Atemorizado, Mosiah no podía moverse, y si Simkin no hubiera tropezado accidentalmente con el Emperador, a quien estuvo a punto de tirar al suelo, Lauryen hubiera podido muy bien haber llevado a cabo su amenaza.
—¡Cielos! ¿Sois vos, Alteza? Permitidme que os ayude... ¡Vaya! ¡Qué expresión más repugnante! Vuestro rostro se quedará paralizado con ese semblante algún día, ¿sabéis? ¡Suéltame, bruto! —Esto último dirigido a un
Duuk-tsarith
que había sujetado con fuerza al barbudo joven—. ¡
No ha sido
culpa mía! El tipo ese de allí —señaló vagamente con la mano— hizo un comentario de lo más sobrecogedor. Aseguró que todos íbamos a morir de una forma horrible. Se apoderó de mí un repentino deseo de huir y confundí a Su Alteza con un Corredor.
—¡Libraos de ese idiota! —Gotas de saliva salpicaron los labios de Lauryen.
—Ya me voy. ¡No necesitáis escupir! —replicó Simkin altanero, al tiempo que hacía aparecer en el aire el pañuelo naranja y se secaba el rostro con él—. Pero, ante todo, no perdáis el tiempo con ese campesino —dirigió una dura mirada a Mosiah—. ¿Por qué no me preguntáis a mí? Yo puedo deciros dónde está Joram. Lo he visto.
Lauryen observó fijamente a Simkin, y la salvaje luz de los ojos de El
Dkarn-duuk
llameaba con tal intensidad que parecía como si fuera a convertir al joven en cenizas. En aquel momento, una explosión sacudió el recinto, haciendo que casi todos los presentes dirigieran temerosas miradas hacia el norte, excepto el Emperador, que no se movió.
—¿Qué quieres decir con que lo has visto? —exigió Lauryen—. ¿Dónde está?
—Está aquí —respondió Simkin imperturbable.
—¡Estúpido! Ya he aguantado bastantes de... —El
Dkarn-duuk
hizo un gesto furioso, y Mosiah se quedó paralizado, esperando ver arder en llamas a Simkin.

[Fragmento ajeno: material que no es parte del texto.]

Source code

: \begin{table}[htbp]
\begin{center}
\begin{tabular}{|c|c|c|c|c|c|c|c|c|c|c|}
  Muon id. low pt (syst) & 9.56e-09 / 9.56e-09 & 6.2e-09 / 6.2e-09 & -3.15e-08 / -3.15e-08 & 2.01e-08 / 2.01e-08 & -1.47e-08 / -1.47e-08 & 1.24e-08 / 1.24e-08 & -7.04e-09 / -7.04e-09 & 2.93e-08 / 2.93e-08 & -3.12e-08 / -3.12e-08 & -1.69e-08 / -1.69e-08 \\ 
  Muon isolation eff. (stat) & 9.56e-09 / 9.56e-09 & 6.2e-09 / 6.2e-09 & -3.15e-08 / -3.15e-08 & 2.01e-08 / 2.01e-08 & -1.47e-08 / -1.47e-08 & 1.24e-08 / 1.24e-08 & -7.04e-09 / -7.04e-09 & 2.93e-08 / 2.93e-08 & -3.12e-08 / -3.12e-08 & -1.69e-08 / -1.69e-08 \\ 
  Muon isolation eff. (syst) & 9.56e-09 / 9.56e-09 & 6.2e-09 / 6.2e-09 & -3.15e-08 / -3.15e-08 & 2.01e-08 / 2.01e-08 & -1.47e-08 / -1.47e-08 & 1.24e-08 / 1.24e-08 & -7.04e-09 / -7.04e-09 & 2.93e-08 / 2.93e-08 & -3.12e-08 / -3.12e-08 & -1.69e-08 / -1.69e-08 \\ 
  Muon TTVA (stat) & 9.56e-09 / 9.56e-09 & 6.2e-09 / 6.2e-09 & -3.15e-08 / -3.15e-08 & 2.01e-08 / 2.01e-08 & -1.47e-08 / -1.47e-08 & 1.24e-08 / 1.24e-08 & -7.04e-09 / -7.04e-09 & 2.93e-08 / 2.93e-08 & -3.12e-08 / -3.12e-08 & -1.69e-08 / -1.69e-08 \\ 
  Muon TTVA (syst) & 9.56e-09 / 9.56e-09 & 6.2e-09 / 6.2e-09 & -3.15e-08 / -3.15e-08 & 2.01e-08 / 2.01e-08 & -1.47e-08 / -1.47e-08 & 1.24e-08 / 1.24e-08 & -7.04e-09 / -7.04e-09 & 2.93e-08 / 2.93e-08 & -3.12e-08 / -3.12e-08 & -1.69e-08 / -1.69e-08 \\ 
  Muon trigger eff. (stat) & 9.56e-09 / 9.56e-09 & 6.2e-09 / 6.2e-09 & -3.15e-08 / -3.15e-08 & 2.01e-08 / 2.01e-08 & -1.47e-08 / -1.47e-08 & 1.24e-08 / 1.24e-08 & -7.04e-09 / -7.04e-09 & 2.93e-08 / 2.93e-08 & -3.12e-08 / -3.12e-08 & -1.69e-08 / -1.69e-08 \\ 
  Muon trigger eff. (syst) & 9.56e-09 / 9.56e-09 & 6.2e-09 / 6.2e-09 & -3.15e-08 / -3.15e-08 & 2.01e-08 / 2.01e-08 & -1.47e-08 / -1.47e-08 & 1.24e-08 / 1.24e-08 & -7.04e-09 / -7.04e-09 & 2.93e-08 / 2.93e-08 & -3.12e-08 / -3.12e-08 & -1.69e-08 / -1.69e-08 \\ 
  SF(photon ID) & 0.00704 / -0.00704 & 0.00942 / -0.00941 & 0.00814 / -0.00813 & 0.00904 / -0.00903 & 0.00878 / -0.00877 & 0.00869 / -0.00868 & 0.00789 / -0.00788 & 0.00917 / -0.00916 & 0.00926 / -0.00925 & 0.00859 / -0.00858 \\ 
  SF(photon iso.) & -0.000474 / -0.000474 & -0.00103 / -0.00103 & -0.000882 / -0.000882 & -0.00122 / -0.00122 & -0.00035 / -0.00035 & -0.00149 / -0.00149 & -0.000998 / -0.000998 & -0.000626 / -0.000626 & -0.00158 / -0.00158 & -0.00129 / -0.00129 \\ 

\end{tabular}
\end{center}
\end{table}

Al parecer, Simkin esperaba también lo mismo.
—No
aquí
de aquí —rectificó apresuradamente—. Cerca de aquí. En algún lugar. Yo... uh... ¡Escoged una carta! —añadió de repente, sacando de la nada un juego de cartas del tarot—. Cualquier carta. —Se las tendió al Emperador, cuyos ojos se entrecerraron de forma alarmante—. Bueno, yo lo haré. No os molestéis. —Simkin eligió una—. La Muerte. —Extrajo otra—. La Muerte de nuevo. —Una tercera—. La Muerte por tercera vez. Ése es Joram, ¿lo veis? Un hombre Muerto. Su esposa habla con los muertos y él acompaña al sacerdote muerto.
Lauryen crispó los puños.
—Tenéis razón. Uuun ju... juego estúpido —tartamudeó Simkin, y arrojó todas las cartas al aire. La baraja cayó al suelo, revoloteando a su alrededor como chillonas hojas multicolores. Mosiah las contempló y se dio cuenta de que cada una de las cartas de la baraja representaba la Muerte.
Una neblina producida por el humo flotaba en el aire, el olor a quemado era cada vez más fuerte. El zumbido aumentó de volumen.

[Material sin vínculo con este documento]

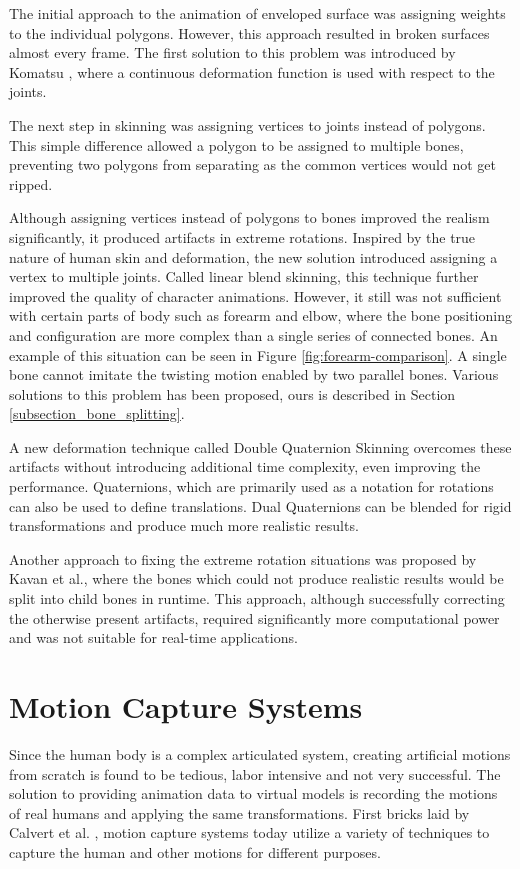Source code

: The initial approach to the animation of enveloped surface was assigning weights to the individual polygons. However, this approach resulted in broken surfaces
almost every frame. The first solution to this problem was introduced by Komatsu \cite{Komatsu1988}, where a continuous deformation function is used with respect 
to the joints. 

The next step in skinning was assigning vertices to joints instead of polygons\cite{Lander1988}. This simple difference allowed a polygon to be assigned to multiple bones, 
preventing two polygons from separating as the common vertices would not get ripped.

Although assigning vertices instead of polygons to bones improved the realism significantly, it produced artifacts in extreme rotations. Inspired by the true 
nature of human skin and deformation, the new solution introduced assigning a vertex to multiple joints. Called linear blend skinning, this technique further 
improved the quality of character animations. However, it still was not sufficient with certain parts of body such as forearm and elbow, where the bone 
positioning and configuration are more complex than a single series of connected bones. An example of this situation can be seen in Figure \ref{fig:forearm-comparison}.
A single bone cannot imitate the twisting motion enabled by two parallel bones. Various solutions to this problem has been proposed, ours is described in 
Section \ref{subsection_bone_splitting}. 

A new deformation technique called Double Quaternion Skinning overcomes these artifacts without introducing additional time complexity\cite{Kavan2007}, even 
improving the performance. Quaternions, which are primarily used as a notation for rotations can also be used to define translations. Dual Quaternions can 
be blended for rigid transformations and produce much more realistic results.

Another approach to fixing the extreme rotation situations was proposed by Kavan et al.\cite{Kavan2009}, where the bones which could not produce realistic 
results would be split into child bones in runtime. This approach, although successfully correcting the otherwise present artifacts, required significantly more
computational power and was not suitable for real-time applications. 


\section{Motion Capture Systems}
\label{section_related_mocap}
 Since the human body is a complex articulated system, creating artificial motions from scratch is found to be tedious, labor intensive and not very successful.
 The solution to providing animation data to virtual models is recording the motions of real humans and applying the same transformations. First bricks laid by
 Calvert et al. \cite{Calvert1982}, motion capture systems today utilize a variety of techniques to capture the human and other motions for different purposes.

—¡Alteza! —llamaron varias voces, y los Supremos Señores de la Guerra empezaron a agruparse a su alrededor, abriéndose paso a codazos, compitiendo por la atención de El
Dkarn-duuk
.
—Yo me ocuparé de estos jóvenes, Alteza —se ofreció la bruja.

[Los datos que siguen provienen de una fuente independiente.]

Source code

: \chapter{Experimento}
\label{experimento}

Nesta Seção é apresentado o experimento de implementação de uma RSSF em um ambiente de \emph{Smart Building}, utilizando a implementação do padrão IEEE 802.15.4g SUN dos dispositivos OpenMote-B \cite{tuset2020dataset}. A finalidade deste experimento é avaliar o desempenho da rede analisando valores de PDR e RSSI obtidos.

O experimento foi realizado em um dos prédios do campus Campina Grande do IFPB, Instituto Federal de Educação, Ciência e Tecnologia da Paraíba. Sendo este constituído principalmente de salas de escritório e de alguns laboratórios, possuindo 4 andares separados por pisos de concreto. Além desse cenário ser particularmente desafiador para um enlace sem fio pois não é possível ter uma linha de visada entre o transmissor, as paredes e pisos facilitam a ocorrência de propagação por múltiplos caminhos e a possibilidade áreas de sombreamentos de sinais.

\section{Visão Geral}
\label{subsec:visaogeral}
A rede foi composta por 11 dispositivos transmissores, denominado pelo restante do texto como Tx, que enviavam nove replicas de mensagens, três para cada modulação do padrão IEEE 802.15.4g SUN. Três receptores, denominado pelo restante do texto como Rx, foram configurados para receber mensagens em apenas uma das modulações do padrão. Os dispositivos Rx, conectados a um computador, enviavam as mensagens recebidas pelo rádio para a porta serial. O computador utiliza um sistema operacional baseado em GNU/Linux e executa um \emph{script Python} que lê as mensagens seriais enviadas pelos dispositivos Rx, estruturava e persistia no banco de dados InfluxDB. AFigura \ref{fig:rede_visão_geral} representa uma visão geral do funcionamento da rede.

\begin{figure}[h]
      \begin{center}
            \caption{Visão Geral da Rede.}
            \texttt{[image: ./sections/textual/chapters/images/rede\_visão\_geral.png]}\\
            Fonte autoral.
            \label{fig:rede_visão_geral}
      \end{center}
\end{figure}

—¡Hazlo rápido! —exclamó Lauryen, con los puños apretados. Su siniestra mirada se posó una vez más sobre Mosiah, y éste continuó sintiendo su presión, incluso después de que el Emperador volviera su atención hacia sus ministros.
—¡Yo no sé nada sobre Joram! —gritó Mosiah desesperado—. Podéis hacerme lo que queráis —continuó, la penetrante mirada de la bruja traspasaba sus ojos y escudriñaba su cerebro—. No lo he visto.